DATA FOR THIS TASK
########################################
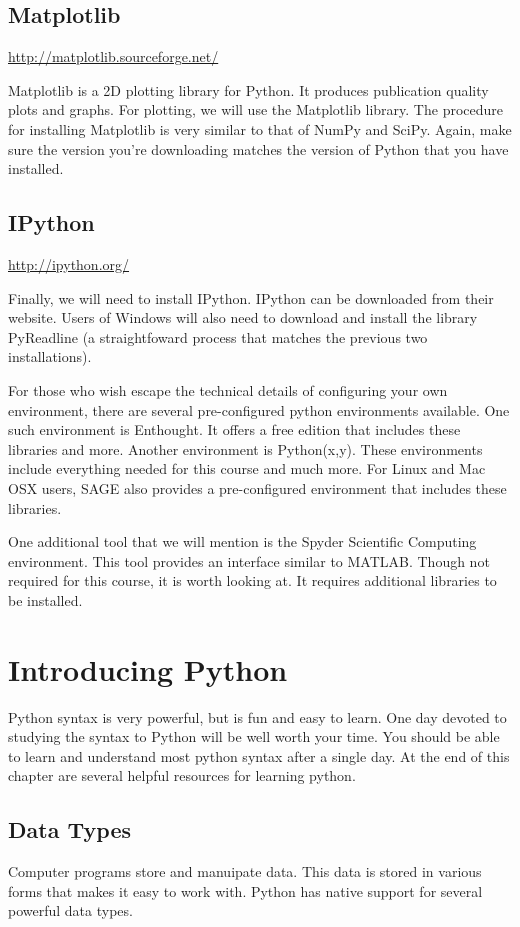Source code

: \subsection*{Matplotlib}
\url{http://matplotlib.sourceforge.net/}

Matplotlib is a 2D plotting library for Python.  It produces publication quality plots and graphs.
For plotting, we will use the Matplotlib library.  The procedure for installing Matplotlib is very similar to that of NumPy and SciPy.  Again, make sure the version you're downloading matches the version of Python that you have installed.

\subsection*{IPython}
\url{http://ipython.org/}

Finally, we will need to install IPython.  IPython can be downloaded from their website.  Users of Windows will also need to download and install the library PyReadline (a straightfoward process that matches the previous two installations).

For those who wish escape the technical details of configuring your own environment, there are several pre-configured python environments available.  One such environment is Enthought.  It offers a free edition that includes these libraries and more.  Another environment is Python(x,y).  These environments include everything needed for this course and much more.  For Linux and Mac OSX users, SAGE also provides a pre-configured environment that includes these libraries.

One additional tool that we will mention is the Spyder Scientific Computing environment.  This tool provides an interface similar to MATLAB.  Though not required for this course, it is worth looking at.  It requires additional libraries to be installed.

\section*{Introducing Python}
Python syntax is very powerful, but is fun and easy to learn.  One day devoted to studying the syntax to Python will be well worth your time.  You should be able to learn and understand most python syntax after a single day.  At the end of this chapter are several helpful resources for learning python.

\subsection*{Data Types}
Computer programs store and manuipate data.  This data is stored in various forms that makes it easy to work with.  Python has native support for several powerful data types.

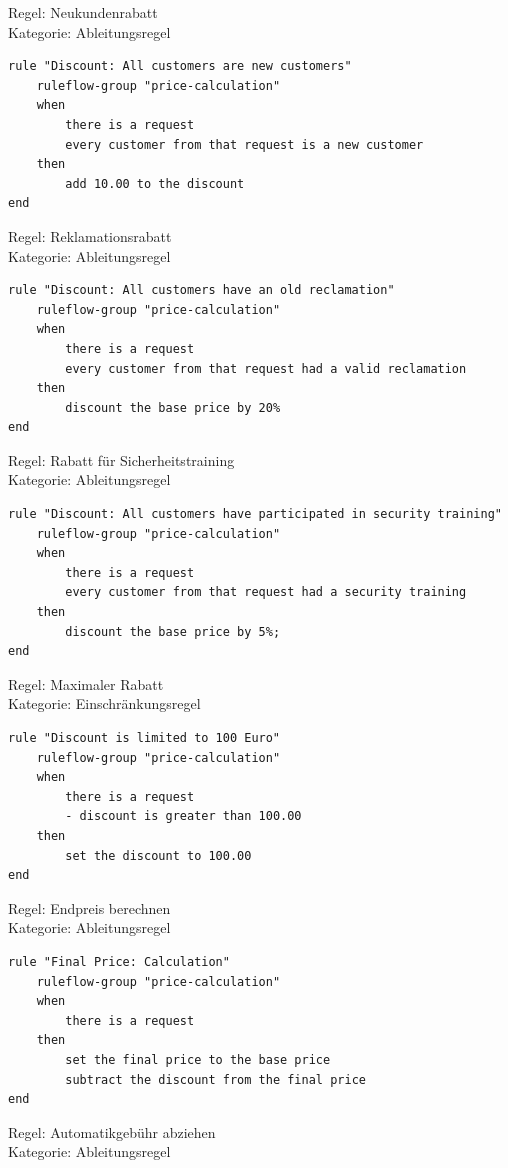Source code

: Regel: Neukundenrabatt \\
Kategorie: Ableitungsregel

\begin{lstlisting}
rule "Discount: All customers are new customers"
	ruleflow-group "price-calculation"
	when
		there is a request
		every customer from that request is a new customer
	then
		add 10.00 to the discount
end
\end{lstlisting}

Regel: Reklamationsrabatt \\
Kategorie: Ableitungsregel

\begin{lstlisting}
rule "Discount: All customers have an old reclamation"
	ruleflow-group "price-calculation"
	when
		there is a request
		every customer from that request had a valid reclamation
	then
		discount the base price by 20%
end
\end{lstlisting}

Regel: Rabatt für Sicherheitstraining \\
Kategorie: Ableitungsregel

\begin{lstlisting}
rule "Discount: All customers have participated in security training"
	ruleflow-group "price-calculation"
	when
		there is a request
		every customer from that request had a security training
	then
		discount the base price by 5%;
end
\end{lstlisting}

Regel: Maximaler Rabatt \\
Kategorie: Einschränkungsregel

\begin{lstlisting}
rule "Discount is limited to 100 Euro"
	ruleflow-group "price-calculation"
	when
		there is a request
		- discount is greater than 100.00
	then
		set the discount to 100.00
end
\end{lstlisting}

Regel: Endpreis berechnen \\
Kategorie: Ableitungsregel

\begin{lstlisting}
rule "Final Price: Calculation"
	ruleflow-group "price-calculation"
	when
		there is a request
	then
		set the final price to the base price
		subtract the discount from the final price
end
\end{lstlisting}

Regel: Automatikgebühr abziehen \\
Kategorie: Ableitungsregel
########################################
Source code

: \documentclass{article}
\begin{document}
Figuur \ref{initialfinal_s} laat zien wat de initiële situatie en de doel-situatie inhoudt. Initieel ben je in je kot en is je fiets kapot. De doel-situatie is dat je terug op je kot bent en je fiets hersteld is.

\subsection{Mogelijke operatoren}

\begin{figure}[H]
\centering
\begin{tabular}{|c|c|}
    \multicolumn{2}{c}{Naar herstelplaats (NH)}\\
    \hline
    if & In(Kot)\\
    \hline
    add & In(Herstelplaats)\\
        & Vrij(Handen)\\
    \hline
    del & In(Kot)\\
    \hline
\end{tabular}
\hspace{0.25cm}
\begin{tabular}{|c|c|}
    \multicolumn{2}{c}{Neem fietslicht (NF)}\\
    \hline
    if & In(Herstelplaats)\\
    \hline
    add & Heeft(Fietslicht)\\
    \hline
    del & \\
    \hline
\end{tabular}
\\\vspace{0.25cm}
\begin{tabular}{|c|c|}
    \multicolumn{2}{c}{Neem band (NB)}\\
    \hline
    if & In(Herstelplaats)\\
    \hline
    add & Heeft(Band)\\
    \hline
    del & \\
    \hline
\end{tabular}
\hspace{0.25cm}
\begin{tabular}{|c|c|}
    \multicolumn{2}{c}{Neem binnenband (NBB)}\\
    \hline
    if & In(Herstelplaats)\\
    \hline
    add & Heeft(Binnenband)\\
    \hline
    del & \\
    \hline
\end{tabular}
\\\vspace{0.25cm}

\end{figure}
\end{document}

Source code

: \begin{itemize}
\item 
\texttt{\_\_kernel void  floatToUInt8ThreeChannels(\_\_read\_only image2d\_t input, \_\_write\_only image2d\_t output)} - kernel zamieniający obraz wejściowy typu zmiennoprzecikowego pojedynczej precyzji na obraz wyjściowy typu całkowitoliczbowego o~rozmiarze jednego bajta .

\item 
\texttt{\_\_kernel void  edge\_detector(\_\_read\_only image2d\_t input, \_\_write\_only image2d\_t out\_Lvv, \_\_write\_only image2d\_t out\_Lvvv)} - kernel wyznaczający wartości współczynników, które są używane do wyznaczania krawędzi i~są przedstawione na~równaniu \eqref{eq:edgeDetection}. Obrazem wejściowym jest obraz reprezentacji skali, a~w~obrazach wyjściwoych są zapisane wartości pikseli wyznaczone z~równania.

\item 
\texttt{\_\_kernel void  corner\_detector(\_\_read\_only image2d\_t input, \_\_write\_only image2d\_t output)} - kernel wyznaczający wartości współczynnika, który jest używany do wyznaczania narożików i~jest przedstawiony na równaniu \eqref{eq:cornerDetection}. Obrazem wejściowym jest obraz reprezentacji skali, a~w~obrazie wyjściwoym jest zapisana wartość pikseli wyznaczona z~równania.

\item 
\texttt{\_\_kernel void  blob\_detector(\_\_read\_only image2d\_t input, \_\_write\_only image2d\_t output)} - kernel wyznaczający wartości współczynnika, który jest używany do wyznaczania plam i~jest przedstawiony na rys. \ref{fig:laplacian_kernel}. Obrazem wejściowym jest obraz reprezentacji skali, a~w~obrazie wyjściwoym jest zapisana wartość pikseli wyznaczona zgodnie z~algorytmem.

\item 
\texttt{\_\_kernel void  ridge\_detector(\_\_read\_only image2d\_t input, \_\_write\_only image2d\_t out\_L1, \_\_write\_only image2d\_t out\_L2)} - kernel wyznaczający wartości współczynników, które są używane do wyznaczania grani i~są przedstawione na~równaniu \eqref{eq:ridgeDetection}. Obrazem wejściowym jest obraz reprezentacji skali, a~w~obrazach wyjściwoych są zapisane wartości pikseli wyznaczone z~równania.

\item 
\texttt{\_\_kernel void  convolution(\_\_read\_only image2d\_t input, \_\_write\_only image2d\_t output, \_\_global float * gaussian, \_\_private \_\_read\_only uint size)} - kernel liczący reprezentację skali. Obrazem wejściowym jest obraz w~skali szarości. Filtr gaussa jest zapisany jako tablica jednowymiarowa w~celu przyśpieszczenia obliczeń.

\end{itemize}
########################################
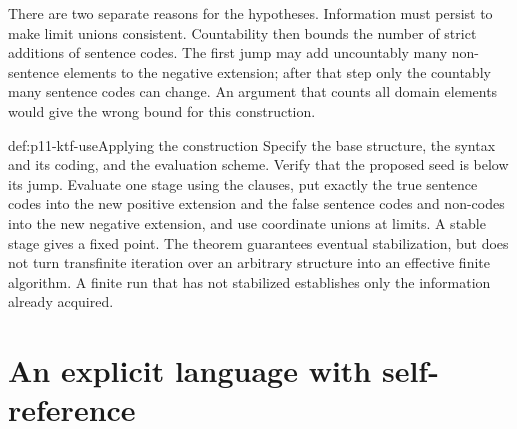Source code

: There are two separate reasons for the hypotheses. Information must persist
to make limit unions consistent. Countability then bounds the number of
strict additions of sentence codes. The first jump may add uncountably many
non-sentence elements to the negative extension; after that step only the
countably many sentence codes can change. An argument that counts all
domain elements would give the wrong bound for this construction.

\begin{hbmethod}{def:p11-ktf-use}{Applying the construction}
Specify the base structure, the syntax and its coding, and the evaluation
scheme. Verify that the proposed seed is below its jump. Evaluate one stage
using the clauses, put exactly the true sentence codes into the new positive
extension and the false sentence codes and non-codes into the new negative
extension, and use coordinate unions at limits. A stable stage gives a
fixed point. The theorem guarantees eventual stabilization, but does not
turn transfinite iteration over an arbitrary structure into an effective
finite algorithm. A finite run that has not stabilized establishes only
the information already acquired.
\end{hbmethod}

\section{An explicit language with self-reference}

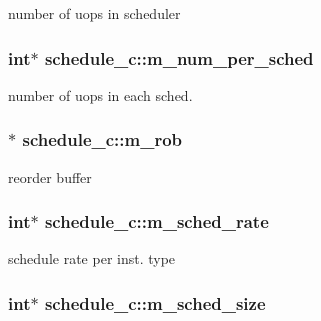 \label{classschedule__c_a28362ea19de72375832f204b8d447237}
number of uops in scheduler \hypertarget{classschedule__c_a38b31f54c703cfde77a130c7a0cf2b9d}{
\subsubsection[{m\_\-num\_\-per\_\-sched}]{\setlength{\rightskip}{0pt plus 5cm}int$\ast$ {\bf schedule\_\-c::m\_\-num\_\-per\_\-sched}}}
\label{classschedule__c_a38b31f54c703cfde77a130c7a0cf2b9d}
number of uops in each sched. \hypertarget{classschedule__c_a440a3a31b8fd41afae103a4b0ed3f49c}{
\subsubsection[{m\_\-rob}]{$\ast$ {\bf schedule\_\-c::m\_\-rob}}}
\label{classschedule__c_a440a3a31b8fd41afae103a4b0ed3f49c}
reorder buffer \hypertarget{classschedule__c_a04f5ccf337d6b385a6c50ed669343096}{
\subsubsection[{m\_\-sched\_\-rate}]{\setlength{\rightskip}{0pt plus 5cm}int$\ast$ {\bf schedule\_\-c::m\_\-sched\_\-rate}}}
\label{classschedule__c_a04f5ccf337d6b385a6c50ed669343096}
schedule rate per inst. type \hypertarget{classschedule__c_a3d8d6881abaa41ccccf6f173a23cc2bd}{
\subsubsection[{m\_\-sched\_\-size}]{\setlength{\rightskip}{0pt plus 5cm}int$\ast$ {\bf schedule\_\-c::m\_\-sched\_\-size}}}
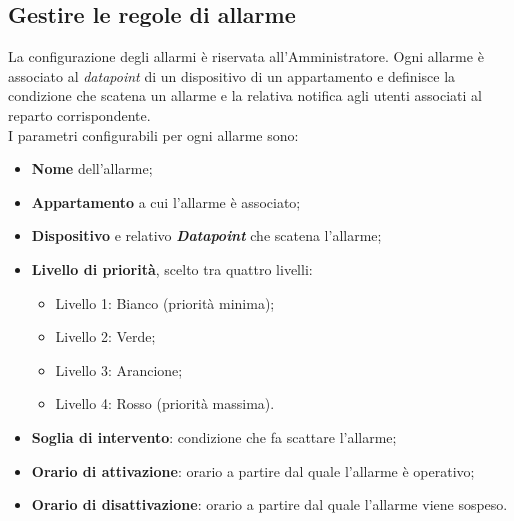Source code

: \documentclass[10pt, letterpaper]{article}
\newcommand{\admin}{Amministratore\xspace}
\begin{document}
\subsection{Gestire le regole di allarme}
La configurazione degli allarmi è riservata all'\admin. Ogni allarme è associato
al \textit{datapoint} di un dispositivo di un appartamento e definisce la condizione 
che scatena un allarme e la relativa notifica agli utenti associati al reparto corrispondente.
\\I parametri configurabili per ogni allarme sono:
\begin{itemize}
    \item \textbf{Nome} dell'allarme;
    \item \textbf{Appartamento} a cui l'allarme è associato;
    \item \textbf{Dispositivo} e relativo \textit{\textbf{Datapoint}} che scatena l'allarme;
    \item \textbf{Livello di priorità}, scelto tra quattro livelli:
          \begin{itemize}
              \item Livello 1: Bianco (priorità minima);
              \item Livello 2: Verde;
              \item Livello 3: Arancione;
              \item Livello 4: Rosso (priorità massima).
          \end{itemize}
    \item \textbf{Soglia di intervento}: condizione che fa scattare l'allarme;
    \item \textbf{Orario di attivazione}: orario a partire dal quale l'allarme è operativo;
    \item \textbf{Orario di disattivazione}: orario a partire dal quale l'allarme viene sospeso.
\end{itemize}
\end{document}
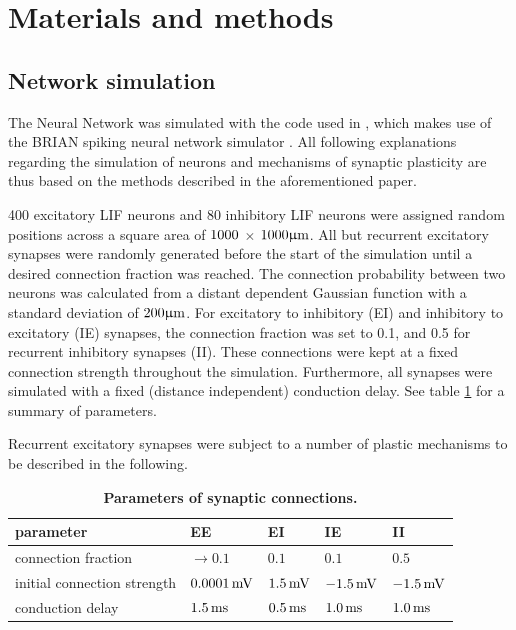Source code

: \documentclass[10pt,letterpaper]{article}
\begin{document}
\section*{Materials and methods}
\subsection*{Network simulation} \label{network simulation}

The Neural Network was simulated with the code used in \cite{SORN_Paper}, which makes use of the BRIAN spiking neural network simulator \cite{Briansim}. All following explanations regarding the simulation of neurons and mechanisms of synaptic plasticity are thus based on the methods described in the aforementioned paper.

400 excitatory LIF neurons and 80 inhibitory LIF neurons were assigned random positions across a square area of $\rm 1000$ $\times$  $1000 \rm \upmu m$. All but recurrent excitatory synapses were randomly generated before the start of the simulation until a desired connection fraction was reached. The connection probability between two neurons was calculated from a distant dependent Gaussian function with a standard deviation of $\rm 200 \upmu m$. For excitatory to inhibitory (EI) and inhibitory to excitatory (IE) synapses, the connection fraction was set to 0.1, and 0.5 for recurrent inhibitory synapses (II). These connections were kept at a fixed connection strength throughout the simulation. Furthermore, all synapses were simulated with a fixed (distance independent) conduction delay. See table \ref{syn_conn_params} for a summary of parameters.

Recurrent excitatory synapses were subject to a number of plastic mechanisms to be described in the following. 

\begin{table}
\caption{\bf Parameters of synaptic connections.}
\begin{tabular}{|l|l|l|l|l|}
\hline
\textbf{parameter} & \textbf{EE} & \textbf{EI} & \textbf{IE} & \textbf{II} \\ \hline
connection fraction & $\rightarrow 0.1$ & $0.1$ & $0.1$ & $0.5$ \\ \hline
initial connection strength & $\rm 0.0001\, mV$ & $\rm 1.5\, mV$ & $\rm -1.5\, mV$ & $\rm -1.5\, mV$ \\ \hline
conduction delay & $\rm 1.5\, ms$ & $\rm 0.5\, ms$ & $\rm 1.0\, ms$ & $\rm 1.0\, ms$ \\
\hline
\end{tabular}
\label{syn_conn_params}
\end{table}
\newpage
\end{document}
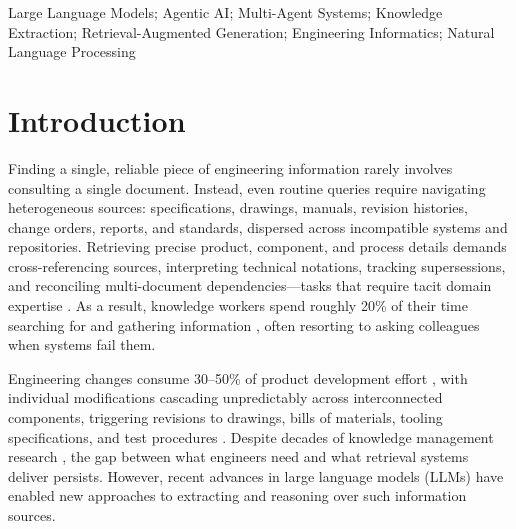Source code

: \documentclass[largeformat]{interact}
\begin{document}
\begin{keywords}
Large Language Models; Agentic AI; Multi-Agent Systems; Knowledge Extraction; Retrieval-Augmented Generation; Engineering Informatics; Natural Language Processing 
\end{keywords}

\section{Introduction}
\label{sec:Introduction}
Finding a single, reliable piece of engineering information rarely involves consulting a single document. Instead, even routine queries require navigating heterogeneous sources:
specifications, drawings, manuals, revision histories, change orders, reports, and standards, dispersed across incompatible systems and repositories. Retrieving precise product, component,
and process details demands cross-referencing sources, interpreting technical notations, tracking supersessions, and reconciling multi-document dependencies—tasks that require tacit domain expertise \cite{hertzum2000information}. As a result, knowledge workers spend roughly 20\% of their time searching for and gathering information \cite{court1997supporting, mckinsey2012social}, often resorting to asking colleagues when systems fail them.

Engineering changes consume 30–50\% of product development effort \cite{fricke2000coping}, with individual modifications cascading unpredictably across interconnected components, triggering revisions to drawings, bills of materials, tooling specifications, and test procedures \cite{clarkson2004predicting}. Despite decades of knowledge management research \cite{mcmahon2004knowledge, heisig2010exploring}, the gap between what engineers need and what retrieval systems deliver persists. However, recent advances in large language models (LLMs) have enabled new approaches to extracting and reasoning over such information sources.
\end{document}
########################################
PROBLEM REQUIREMENTS
The entries above hold the needed span. Transcribe exactly the lines from the one with "l'allarme è associato;" to the one with "Rosso (priorità massima).", both included.

ANSWER TO THIS PROBLEM
    \item \textbf{Appartamento} a cui l'allarme è associato;
    \item \textbf{Dispositivo} e relativo \textit{\textbf{Datapoint}} che scatena l'allarme;
    \item \textbf{Livello di priorità}, scelto tra quattro livelli:
          \begin{itemize}
              \item Livello 1: Bianco (priorità minima);
              \item Livello 2: Verde;
              \item Livello 3: Arancione;
              \item Livello 4: Rosso (priorità massima).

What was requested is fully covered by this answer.